§ **Assignment**
Look through the data below. Show each line where the string "serviceCreds" occurs.

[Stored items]

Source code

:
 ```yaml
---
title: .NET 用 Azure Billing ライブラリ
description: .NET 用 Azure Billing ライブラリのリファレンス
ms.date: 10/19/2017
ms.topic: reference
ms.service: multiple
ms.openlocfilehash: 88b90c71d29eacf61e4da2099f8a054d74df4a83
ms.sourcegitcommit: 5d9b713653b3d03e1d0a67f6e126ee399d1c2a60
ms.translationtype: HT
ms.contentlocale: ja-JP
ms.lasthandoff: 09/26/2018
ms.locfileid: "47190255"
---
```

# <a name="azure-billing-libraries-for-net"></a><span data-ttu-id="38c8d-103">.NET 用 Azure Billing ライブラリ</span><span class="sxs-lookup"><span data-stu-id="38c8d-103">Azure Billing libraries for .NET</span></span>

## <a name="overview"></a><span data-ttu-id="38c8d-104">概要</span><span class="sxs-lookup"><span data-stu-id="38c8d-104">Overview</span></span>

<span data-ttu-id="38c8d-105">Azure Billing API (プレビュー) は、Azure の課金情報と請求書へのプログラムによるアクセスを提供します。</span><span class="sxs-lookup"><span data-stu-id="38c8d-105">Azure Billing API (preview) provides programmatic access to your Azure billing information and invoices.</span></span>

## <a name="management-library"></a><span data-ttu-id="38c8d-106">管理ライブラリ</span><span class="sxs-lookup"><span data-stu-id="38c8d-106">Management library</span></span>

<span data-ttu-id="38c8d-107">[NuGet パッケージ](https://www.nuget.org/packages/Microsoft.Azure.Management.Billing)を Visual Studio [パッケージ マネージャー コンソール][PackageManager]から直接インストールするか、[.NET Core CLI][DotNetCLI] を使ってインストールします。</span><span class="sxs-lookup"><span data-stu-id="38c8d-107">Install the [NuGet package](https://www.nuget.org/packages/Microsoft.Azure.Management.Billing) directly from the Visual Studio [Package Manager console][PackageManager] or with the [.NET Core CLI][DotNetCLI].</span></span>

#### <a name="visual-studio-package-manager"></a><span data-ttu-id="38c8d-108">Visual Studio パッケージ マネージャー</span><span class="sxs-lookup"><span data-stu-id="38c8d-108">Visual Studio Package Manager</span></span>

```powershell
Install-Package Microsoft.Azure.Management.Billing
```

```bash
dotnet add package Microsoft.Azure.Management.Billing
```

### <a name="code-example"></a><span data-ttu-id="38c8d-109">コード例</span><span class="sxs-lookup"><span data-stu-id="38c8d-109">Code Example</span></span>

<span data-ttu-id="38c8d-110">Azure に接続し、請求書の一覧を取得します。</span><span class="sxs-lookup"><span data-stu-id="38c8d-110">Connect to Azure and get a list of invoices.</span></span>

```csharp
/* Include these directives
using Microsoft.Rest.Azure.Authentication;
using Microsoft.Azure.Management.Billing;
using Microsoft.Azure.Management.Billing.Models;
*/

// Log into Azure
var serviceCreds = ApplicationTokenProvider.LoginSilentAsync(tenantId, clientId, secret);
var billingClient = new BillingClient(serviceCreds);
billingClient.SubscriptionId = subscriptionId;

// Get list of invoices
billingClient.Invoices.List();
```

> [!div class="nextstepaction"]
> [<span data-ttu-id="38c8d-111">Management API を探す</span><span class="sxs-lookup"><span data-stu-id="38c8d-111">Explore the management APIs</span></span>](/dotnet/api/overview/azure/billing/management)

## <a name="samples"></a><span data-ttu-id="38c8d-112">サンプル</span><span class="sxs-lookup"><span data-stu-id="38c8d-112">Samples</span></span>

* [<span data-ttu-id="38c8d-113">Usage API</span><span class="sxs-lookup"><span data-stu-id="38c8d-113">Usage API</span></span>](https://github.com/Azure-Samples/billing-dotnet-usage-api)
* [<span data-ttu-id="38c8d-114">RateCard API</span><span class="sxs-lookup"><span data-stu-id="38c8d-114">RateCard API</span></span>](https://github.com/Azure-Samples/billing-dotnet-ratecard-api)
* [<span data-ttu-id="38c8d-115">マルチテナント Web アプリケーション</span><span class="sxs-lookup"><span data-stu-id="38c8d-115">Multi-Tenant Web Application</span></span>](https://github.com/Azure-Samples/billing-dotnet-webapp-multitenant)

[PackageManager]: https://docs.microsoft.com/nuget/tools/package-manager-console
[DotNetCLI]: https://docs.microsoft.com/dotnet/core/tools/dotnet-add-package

§ **Response below**
var serviceCreds = ApplicationTokenProvider.LoginSilentAsync(tenantId, clientId, secret);
var billingClient = new BillingClient(serviceCreds);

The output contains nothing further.